Please print each entry below exactly as it stands, but without any pictures.

> **Supplied records**
++++++++++++++++++++

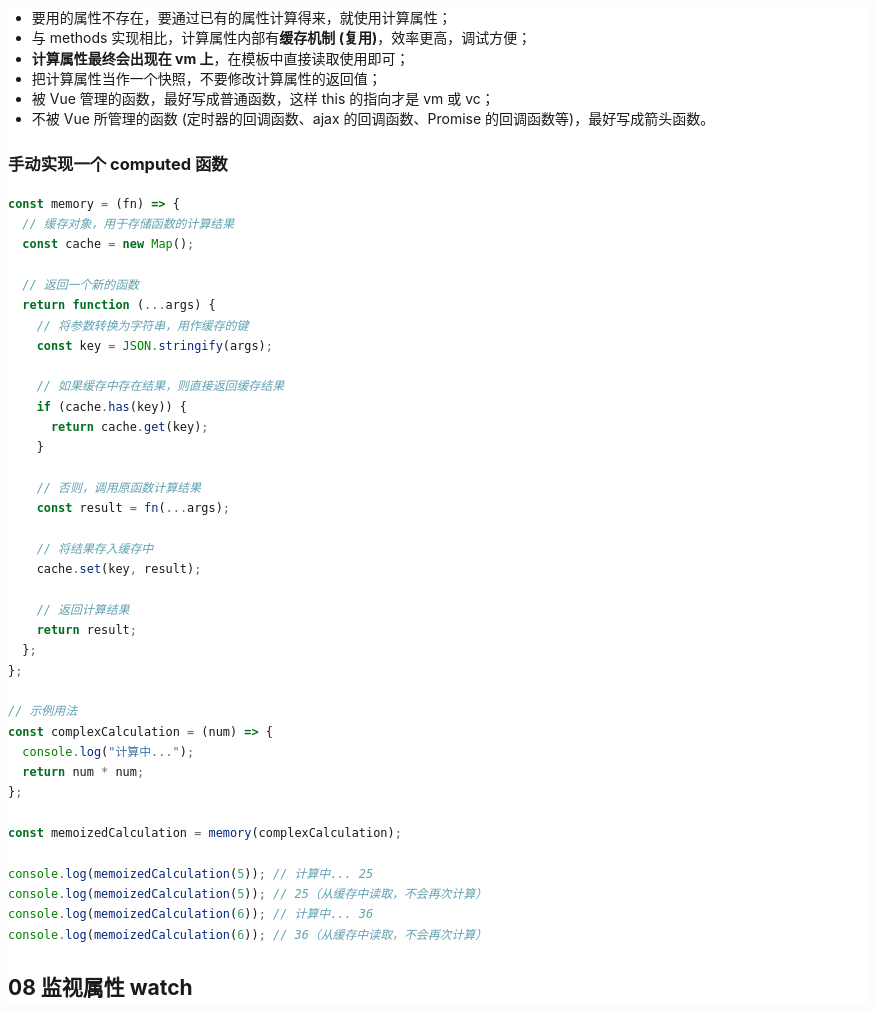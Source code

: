 - 要用的属性不存在，要通过已有的属性计算得来，就使用计算属性；
- 与 methods 实现相比，计算属性内部有**缓存机制 (复用)**，效率更高，调试方便；
- **计算属性最终会出现在 vm 上**，在模板中直接读取使用即可；
- 把计算属性当作一个快照，不要修改计算属性的返回值；
- 被 Vue 管理的函数，最好写成普通函数，这样 this 的指向才是 vm 或 vc；
- 不被 Vue 所管理的函数 (定时器的回调函数、ajax 的回调函数、Promise 的回调函数等)，最好写成箭头函数。

### 手动实现一个 computed 函数

```js
const memory = (fn) => {
  // 缓存对象，用于存储函数的计算结果
  const cache = new Map();

  // 返回一个新的函数
  return function (...args) {
    // 将参数转换为字符串，用作缓存的键
    const key = JSON.stringify(args);

    // 如果缓存中存在结果，则直接返回缓存结果
    if (cache.has(key)) {
      return cache.get(key);
    }

    // 否则，调用原函数计算结果
    const result = fn(...args);

    // 将结果存入缓存中
    cache.set(key, result);

    // 返回计算结果
    return result;
  };
};

// 示例用法
const complexCalculation = (num) => {
  console.log("计算中...");
  return num * num;
};

const memoizedCalculation = memory(complexCalculation);

console.log(memoizedCalculation(5)); // 计算中... 25
console.log(memoizedCalculation(5)); // 25（从缓存中读取，不会再次计算）
console.log(memoizedCalculation(6)); // 计算中... 36
console.log(memoizedCalculation(6)); // 36（从缓存中读取，不会再次计算）
```

## 08 监视属性 watch
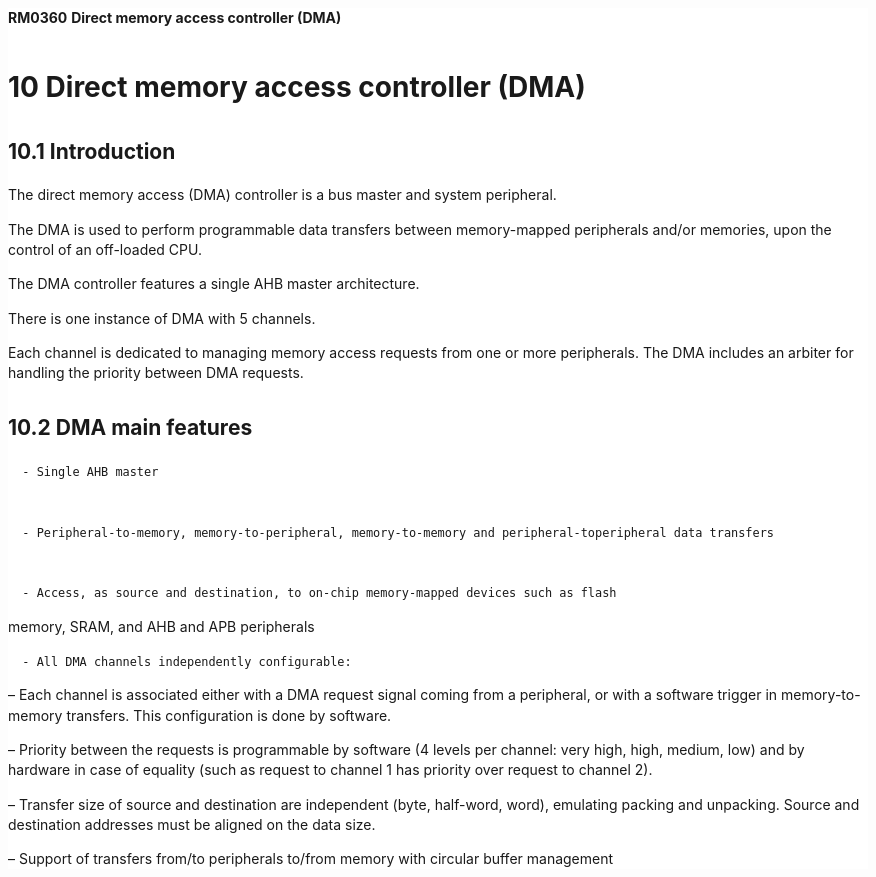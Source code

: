 **RM0360** **Direct memory access controller (DMA)**

# **10 Direct memory access controller (DMA)**

## **10.1 Introduction**


The direct memory access (DMA) controller is a bus master and system peripheral.


The DMA is used to perform programmable data transfers between memory-mapped
peripherals and/or memories, upon the control of an off-loaded CPU.


The DMA controller features a single AHB master architecture.


There is one instance of DMA with 5 channels.


Each channel is dedicated to managing memory access requests from one or more
peripherals. The DMA includes an arbiter for handling the priority between DMA requests.

## **10.2 DMA main features**


      - Single AHB master


      - Peripheral-to-memory, memory-to-peripheral, memory-to-memory and peripheral-toperipheral data transfers


      - Access, as source and destination, to on-chip memory-mapped devices such as flash
memory, SRAM, and AHB and APB peripherals


      - All DMA channels independently configurable:


–
Each channel is associated either with a DMA request signal coming from a
peripheral, or with a software trigger in memory-to-memory transfers. This
configuration is done by software.


–
Priority between the requests is programmable by software (4 levels per channel:
very high, high, medium, low) and by hardware in case of equality (such as
request to channel 1 has priority over request to channel 2).


–
Transfer size of source and destination are independent (byte, half-word, word),
emulating packing and unpacking. Source and destination addresses must be
aligned on the data size.


–
Support of transfers from/to peripherals to/from memory with circular buffer
management
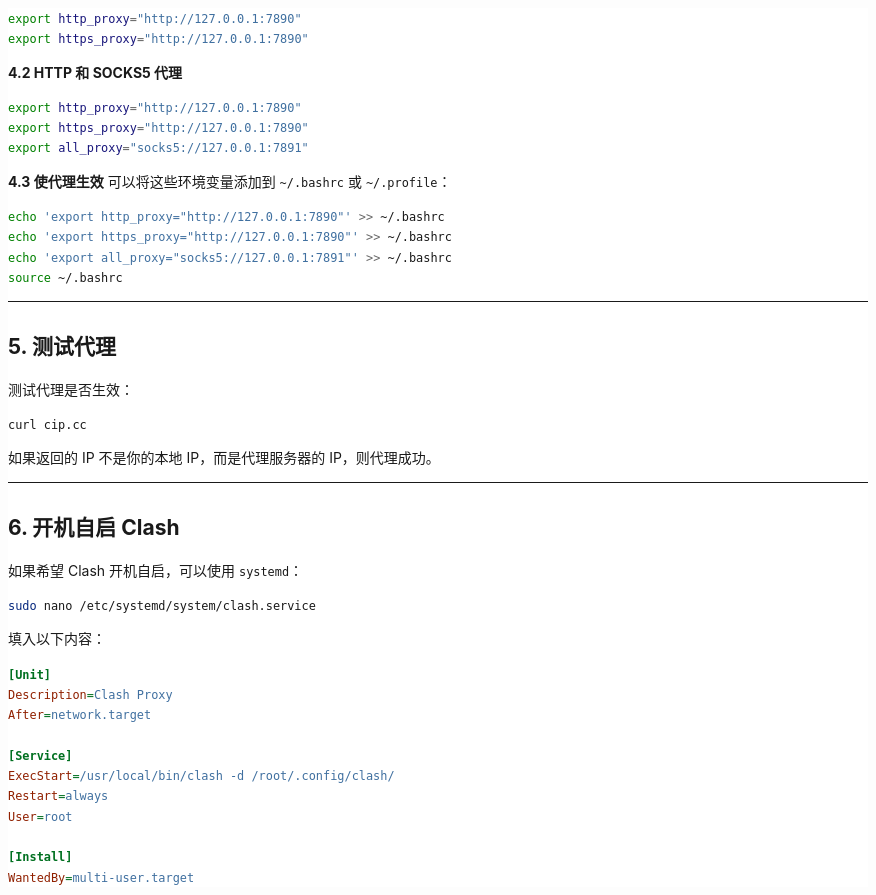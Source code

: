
 ```bash
export http_proxy="http://127.0.0.1:7890"
export https_proxy="http://127.0.0.1:7890"
```

**4.2 HTTP 和 SOCKS5 代理**

```bash
export http_proxy="http://127.0.0.1:7890"
export https_proxy="http://127.0.0.1:7890"
export all_proxy="socks5://127.0.0.1:7891"
```

**4.3 使代理生效** 可以将这些环境变量添加到 `~/.bashrc` 或 `~/.profile`：

```bash
echo 'export http_proxy="http://127.0.0.1:7890"' >> ~/.bashrc
echo 'export https_proxy="http://127.0.0.1:7890"' >> ~/.bashrc
echo 'export all_proxy="socks5://127.0.0.1:7891"' >> ~/.bashrc
source ~/.bashrc
```

------

## **5. 测试代理**

测试代理是否生效：

```bash
curl cip.cc
```

如果返回的 IP 不是你的本地 IP，而是代理服务器的 IP，则代理成功。

------

## **6. 开机自启 Clash**

如果希望 Clash 开机自启，可以使用 `systemd`：

```bash
sudo nano /etc/systemd/system/clash.service
```

填入以下内容：

```ini
[Unit]
Description=Clash Proxy
After=network.target

[Service]
ExecStart=/usr/local/bin/clash -d /root/.config/clash/
Restart=always
User=root

[Install]
WantedBy=multi-user.target
```
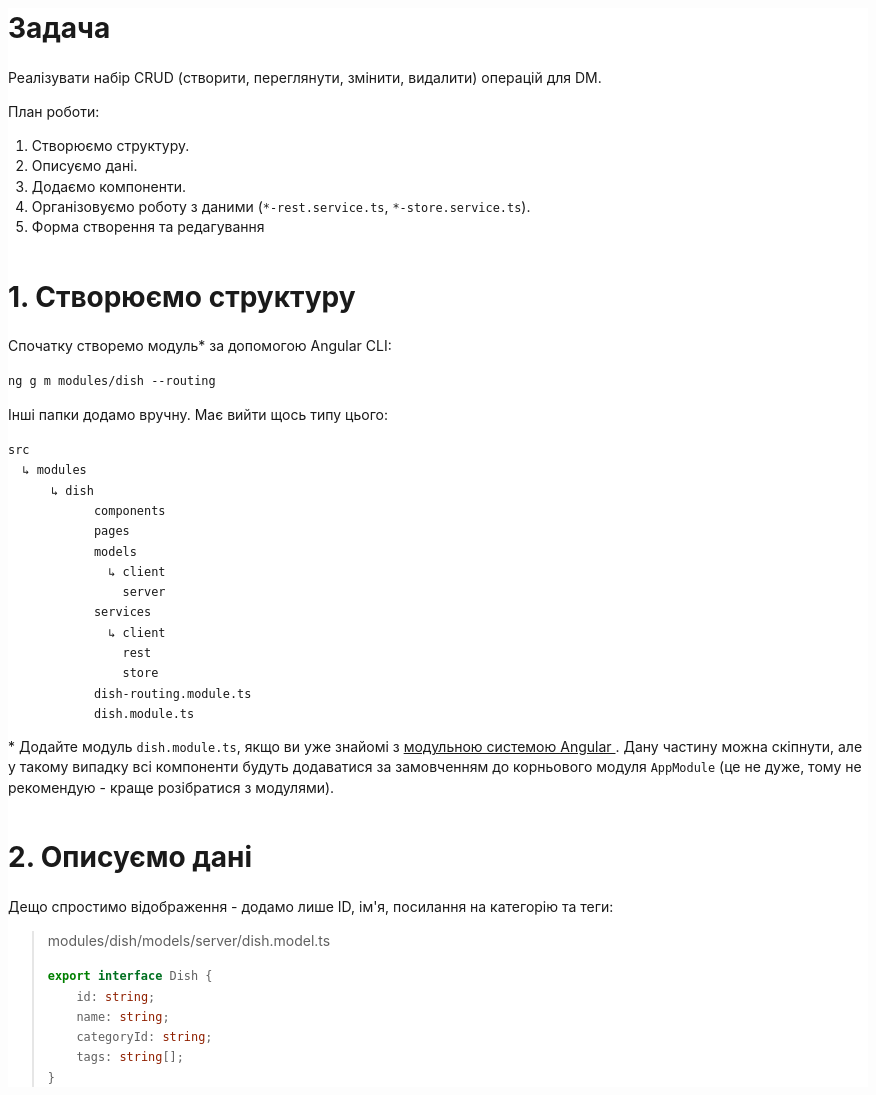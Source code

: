 # Задача

Реалізувати набір CRUD  (створити, переглянути, змінити, видалити) операцій для DM.

План роботи:
1. Створюємо структуру.
2. Описуємо дані.
3. Додаємо компоненти.
4. Організовуємо роботу з даними (`*-rest.service.ts`, `*-store.service.ts`).
5. Форма створення та редагування

# 1. Створюємо структуру
Спочатку створемо модуль* за допомогою Angular CLI:
```
ng g m modules/dish --routing
```
Інші папки додамо вручну. Має вийти щось типу цього:
```
src 
  ↳ modules
      ↳ dish
            components
            pages
            models
              ↳ client
                server
            services
              ↳ client
                rest
                store
            dish-routing.module.ts
            dish.module.ts
```
\* Додайте модуль `dish.module.ts`, якщо ви уже знайомі з [модульною системою Angular ](https://angular.io/guide/architecture-modules). Дану частину можна скіпнути, але у такому випадку всі компоненти будуть додаватися за замовченням до корньового модуля `AppModule` (це не дуже, тому не рекомендую - краще розібратися з модулями).

# 2. Описуємо дані
Дещо спростимо відображення - додамо лише ID, ім'я, посилання на категорію та теги:
> modules/dish/models/server/dish.model.ts
> ```ts
> export interface Dish {
>     id: string;
>     name: string;
>     categoryId: string;
>     tags: string[];
> }
> ```
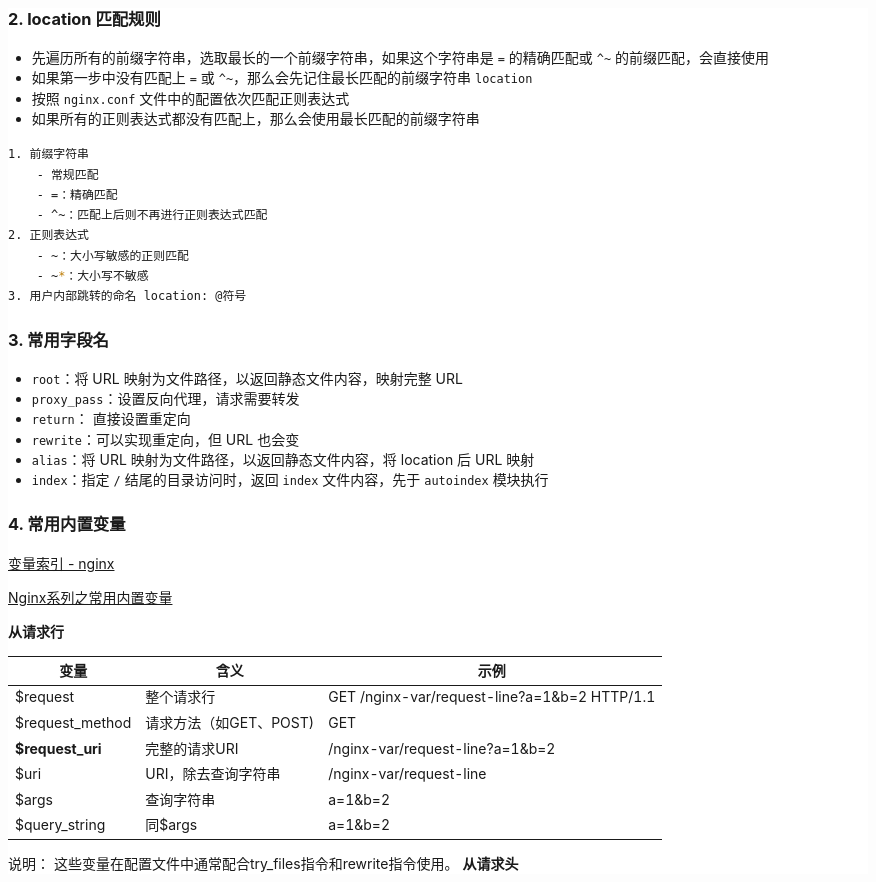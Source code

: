 

### 2. location 匹配规则

- 先遍历所有的前缀字符串，选取最长的一个前缀字符串，如果这个字符串是 `=` 的精确匹配或 `^~` 的前缀匹配，会直接使用
- 如果第一步中没有匹配上 `=` 或 `^~`，那么会先记住最长匹配的前缀字符串 `location`
- 按照 `nginx.conf` 文件中的配置依次匹配正则表达式
- 如果所有的正则表达式都没有匹配上，那么会使用最长匹配的前缀字符串

```bash
1. 前缀字符串
    - 常规匹配
    - =：精确匹配
    - ^~：匹配上后则不再进行正则表达式匹配
2. 正则表达式
    - ~：大小写敏感的正则匹配
    - ~*：大小写不敏感
3. 用户内部跳转的命名 location: @符号
```



### 3. 常用字段名

* `root`：将 URL 映射为文件路径，以返回静态文件内容，映射完整 URL
* `proxy_pass`：设置反向代理，请求需要转发
* `return`： 直接设置重定向
* `rewrite`：可以实现重定向，但 URL 也会变
* `alias`：将 URL 映射为文件路径，以返回静态文件内容，将 location 后 URL 映射
* `index`：指定 `/` 结尾的目录访问时，返回 `index` 文件内容，先于 `autoindex` 模块执行



### 4. 常用内置变量

[变量索引 - nginx](http://nginx.org/en/docs/varindex.html)

[Nginx系列之常用内置变量](https://blog.csdn.net/chunyuan314/article/details/55056539)

**从请求行**

| 变量             | 含义                   | 示例                                         |
| ---------------- | ---------------------- | -------------------------------------------- |
| $request         | 整个请求行             | GET /nginx-var/request-line?a=1&b=2 HTTP/1.1 |
| $request_method  | 请求方法（如GET、POST) | GET                                          |
| **$request_uri** | 完整的请求URI          | /nginx-var/request-line?a=1&b=2              |
| $uri             | URI，除去查询字符串    | /nginx-var/request-line                      |
| $args            | 查询字符串             | a=1&b=2                                      |
| $query_string    | 同$args                | a=1&b=2                                      |

说明： 这些变量在配置文件中通常配合try_files指令和rewrite指令使用。
**从请求头**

++++++++++++++++++++

> **Answer to the problem**
Source code

: - 要用的属性不存在，要通过已有的属性计算得来，就使用计算属性；
- 与 methods 实现相比，计算属性内部有**缓存机制 (复用)**，效率更高，调试方便；
- **计算属性最终会出现在 vm 上**，在模板中直接读取使用即可；
- 把计算属性当作一个快照，不要修改计算属性的返回值；
- 被 Vue 管理的函数，最好写成普通函数，这样 this 的指向才是 vm 或 vc；
- 不被 Vue 所管理的函数 (定时器的回调函数、ajax 的回调函数、Promise 的回调函数等)，最好写成箭头函数。

### 手动实现一个 computed 函数

```js
const memory = (fn) => {
  // 缓存对象，用于存储函数的计算结果
  const cache = new Map();

  // 返回一个新的函数
  return function (...args) {
    // 将参数转换为字符串，用作缓存的键
    const key = JSON.stringify(args);

    // 如果缓存中存在结果，则直接返回缓存结果
    if (cache.has(key)) {
      return cache.get(key);
    }

    // 否则，调用原函数计算结果
    const result = fn(...args);

    // 将结果存入缓存中
    cache.set(key, result);

    // 返回计算结果
    return result;
  };
};

// 示例用法
const complexCalculation = (num) => {
  console.log("计算中...");
  return num * num;
};

const memoizedCalculation = memory(complexCalculation);

console.log(memoizedCalculation(5)); // 计算中... 25
console.log(memoizedCalculation(5)); // 25（从缓存中读取，不会再次计算）
console.log(memoizedCalculation(6)); // 计算中... 36
console.log(memoizedCalculation(6)); // 36（从缓存中读取，不会再次计算）
```

## 08 监视属性 watch
Source code

: **RM0360** **Direct memory access controller (DMA)**

# **10 Direct memory access controller (DMA)**

## **10.1 Introduction**


The direct memory access (DMA) controller is a bus master and system peripheral.


The DMA is used to perform programmable data transfers between memory-mapped
peripherals and/or memories, upon the control of an off-loaded CPU.


The DMA controller features a single AHB master architecture.


There is one instance of DMA with 5 channels.


Each channel is dedicated to managing memory access requests from one or more
peripherals. The DMA includes an arbiter for handling the priority between DMA requests.

## **10.2 DMA main features**


      - Single AHB master


      - Peripheral-to-memory, memory-to-peripheral, memory-to-memory and peripheral-toperipheral data transfers


      - Access, as source and destination, to on-chip memory-mapped devices such as flash
memory, SRAM, and AHB and APB peripherals


      - All DMA channels independently configurable:


–
Each channel is associated either with a DMA request signal coming from a
peripheral, or with a software trigger in memory-to-memory transfers. This
configuration is done by software.


–
Priority between the requests is programmable by software (4 levels per channel:
very high, high, medium, low) and by hardware in case of equality (such as
request to channel 1 has priority over request to channel 2).


–
Transfer size of source and destination are independent (byte, half-word, word),
emulating packing and unpacking. Source and destination addresses must be
aligned on the data size.


–
Support of transfers from/to peripherals to/from memory with circular buffer
management
Source code

:
 ```bash
export http_proxy="http://127.0.0.1:7890"
export https_proxy="http://127.0.0.1:7890"
```

**4.2 HTTP 和 SOCKS5 代理**

```bash
export http_proxy="http://127.0.0.1:7890"
export https_proxy="http://127.0.0.1:7890"
export all_proxy="socks5://127.0.0.1:7891"
```

**4.3 使代理生效** 可以将这些环境变量添加到 `~/.bashrc` 或 `~/.profile`：

```bash
echo 'export http_proxy="http://127.0.0.1:7890"' >> ~/.bashrc
echo 'export https_proxy="http://127.0.0.1:7890"' >> ~/.bashrc
echo 'export all_proxy="socks5://127.0.0.1:7891"' >> ~/.bashrc
source ~/.bashrc
```

------

## **5. 测试代理**

测试代理是否生效：

```bash
curl cip.cc
```

如果返回的 IP 不是你的本地 IP，而是代理服务器的 IP，则代理成功。

------

## **6. 开机自启 Clash**

如果希望 Clash 开机自启，可以使用 `systemd`：

```bash
sudo nano /etc/systemd/system/clash.service
```

填入以下内容：

```ini
[Unit]
Description=Clash Proxy
After=network.target

[Service]
ExecStart=/usr/local/bin/clash -d /root/.config/clash/
Restart=always
User=root

[Install]
WantedBy=multi-user.target
```
Source code

: # Задача

Реалізувати набір CRUD  (створити, переглянути, змінити, видалити) операцій для DM.

План роботи:
1. Створюємо структуру.
2. Описуємо дані.
3. Додаємо компоненти.
4. Організовуємо роботу з даними (`*-rest.service.ts`, `*-store.service.ts`).
5. Форма створення та редагування

# 1. Створюємо структуру
Спочатку створемо модуль* за допомогою Angular CLI:
```
ng g m modules/dish --routing
```
Інші папки додамо вручну. Має вийти щось типу цього:
```
src 
  ↳ modules
      ↳ dish
            components
            pages
            models
              ↳ client
                server
            services
              ↳ client
                rest
                store
            dish-routing.module.ts
            dish.module.ts
```
\* Додайте модуль `dish.module.ts`, якщо ви уже знайомі з [модульною системою Angular ](https://angular.io/guide/architecture-modules). Дану частину можна скіпнути, але у такому випадку всі компоненти будуть додаватися за замовченням до корньового модуля `AppModule` (це не дуже, тому не рекомендую - краще розібратися з модулями).

# 2. Описуємо дані
Дещо спростимо відображення - додамо лише ID, ім'я, посилання на категорію та теги:
> modules/dish/models/server/dish.model.ts
> ```ts
> export interface Dish {
>     id: string;
>     name: string;
>     categoryId: string;
>     tags: string[];
> }
> ```
Source code

: 

### 2. location 匹配规则

- 先遍历所有的前缀字符串，选取最长的一个前缀字符串，如果这个字符串是 `=` 的精确匹配或 `^~` 的前缀匹配，会直接使用
- 如果第一步中没有匹配上 `=` 或 `^~`，那么会先记住最长匹配的前缀字符串 `location`
- 按照 `nginx.conf` 文件中的配置依次匹配正则表达式
- 如果所有的正则表达式都没有匹配上，那么会使用最长匹配的前缀字符串

```bash
1. 前缀字符串
    - 常规匹配
    - =：精确匹配
    - ^~：匹配上后则不再进行正则表达式匹配
2. 正则表达式
    - ~：大小写敏感的正则匹配
    - ~*：大小写不敏感
3. 用户内部跳转的命名 location: @符号
```



### 3. 常用字段名

* `root`：将 URL 映射为文件路径，以返回静态文件内容，映射完整 URL
* `proxy_pass`：设置反向代理，请求需要转发
* `return`： 直接设置重定向
* `rewrite`：可以实现重定向，但 URL 也会变
* `alias`：将 URL 映射为文件路径，以返回静态文件内容，将 location 后 URL 映射
* `index`：指定 `/` 结尾的目录访问时，返回 `index` 文件内容，先于 `autoindex` 模块执行



### 4. 常用内置变量

[变量索引 - nginx](http://nginx.org/en/docs/varindex.html)

[Nginx系列之常用内置变量](https://blog.csdn.net/chunyuan314/article/details/55056539)

**从请求行**

| 变量             | 含义                   | 示例                                         |
| ---------------- | ---------------------- | -------------------------------------------- |
| $request         | 整个请求行             | GET /nginx-var/request-line?a=1&b=2 HTTP/1.1 |
| $request_method  | 请求方法（如GET、POST) | GET                                          |
| **$request_uri** | 完整的请求URI          | /nginx-var/request-line?a=1&b=2              |
| $uri             | URI，除去查询字符串    | /nginx-var/request-line                      |
| $args            | 查询字符串             | a=1&b=2                                      |
| $query_string    | 同$args                | a=1&b=2                                      |

说明： 这些变量在配置文件中通常配合try_files指令和rewrite指令使用。
**从请求头**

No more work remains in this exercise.